- TASK PROMPT: Repeat verbatim, and only, the lines of the data below, beginning at the line that contains "- **Equipamiento**: Doble pistolera y cananas" and stopping after the line that contains "- **Solución**: Neopreno".

- Data items:
- - -

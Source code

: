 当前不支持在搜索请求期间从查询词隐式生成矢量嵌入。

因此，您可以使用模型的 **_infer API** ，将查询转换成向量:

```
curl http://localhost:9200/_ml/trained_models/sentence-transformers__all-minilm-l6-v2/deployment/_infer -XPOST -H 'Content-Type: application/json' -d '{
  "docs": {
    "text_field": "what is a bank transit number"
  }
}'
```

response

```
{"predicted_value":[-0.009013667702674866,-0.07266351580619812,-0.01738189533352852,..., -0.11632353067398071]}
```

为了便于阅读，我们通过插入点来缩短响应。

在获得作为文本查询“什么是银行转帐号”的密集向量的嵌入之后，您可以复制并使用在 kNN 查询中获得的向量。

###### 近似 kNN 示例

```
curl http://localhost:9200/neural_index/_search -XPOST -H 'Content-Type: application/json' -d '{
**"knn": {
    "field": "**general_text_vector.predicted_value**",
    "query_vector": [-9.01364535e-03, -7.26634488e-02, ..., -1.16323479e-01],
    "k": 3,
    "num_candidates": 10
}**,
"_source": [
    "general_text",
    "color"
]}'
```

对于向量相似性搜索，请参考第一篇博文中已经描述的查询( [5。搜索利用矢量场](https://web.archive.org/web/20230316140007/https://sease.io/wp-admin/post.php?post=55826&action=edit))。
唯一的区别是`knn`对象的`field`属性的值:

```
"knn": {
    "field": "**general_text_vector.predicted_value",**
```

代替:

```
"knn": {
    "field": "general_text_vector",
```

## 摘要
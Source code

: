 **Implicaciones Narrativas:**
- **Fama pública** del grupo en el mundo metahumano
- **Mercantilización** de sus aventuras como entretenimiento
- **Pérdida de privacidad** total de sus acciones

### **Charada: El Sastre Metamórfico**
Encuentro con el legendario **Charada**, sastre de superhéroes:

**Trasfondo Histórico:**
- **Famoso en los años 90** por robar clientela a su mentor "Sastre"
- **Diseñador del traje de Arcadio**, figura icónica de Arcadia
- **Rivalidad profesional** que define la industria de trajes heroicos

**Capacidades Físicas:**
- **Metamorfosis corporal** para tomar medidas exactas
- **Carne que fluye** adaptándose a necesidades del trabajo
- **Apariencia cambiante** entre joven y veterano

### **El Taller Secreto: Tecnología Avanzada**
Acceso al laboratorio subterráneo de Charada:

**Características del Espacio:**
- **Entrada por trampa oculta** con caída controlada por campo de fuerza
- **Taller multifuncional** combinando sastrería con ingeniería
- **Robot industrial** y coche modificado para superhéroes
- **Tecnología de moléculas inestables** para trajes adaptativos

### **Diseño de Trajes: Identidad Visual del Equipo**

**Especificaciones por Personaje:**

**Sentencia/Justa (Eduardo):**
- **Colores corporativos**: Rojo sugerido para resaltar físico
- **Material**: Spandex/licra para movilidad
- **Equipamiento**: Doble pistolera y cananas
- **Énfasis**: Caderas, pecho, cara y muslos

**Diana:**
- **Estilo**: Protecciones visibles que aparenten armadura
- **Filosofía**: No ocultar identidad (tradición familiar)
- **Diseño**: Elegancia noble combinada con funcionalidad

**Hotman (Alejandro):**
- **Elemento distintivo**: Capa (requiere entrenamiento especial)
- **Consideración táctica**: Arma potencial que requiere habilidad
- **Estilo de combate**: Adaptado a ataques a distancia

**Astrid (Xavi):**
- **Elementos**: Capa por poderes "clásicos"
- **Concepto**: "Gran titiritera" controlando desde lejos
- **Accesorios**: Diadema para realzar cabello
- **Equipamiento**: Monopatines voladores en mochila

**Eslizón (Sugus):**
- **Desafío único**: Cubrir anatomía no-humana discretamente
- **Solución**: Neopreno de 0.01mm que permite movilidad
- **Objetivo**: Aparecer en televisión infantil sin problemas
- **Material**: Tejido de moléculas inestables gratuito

- - -

- FINAL ANSWER:
- **Equipamiento**: Doble pistolera y cananas
- **Énfasis**: Caderas, pecho, cara y muslos

**Diana:**
- **Estilo**: Protecciones visibles que aparenten armadura
- **Filosofía**: No ocultar identidad (tradición familiar)
- **Diseño**: Elegancia noble combinada con funcionalidad

**Hotman (Alejandro):**
- **Elemento distintivo**: Capa (requiere entrenamiento especial)
- **Consideración táctica**: Arma potencial que requiere habilidad
- **Estilo de combate**: Adaptado a ataques a distancia

**Astrid (Xavi):**
- **Elementos**: Capa por poderes "clásicos"
- **Concepto**: "Gran titiritera" controlando desde lejos
- **Accesorios**: Diadema para realzar cabello
- **Equipamiento**: Monopatines voladores en mochila

**Eslizón (Sugus):**
- **Desafío único**: Cubrir anatomía no-humana discretamente
- **Solución**: Neopreno de 0.01mm que permite movilidad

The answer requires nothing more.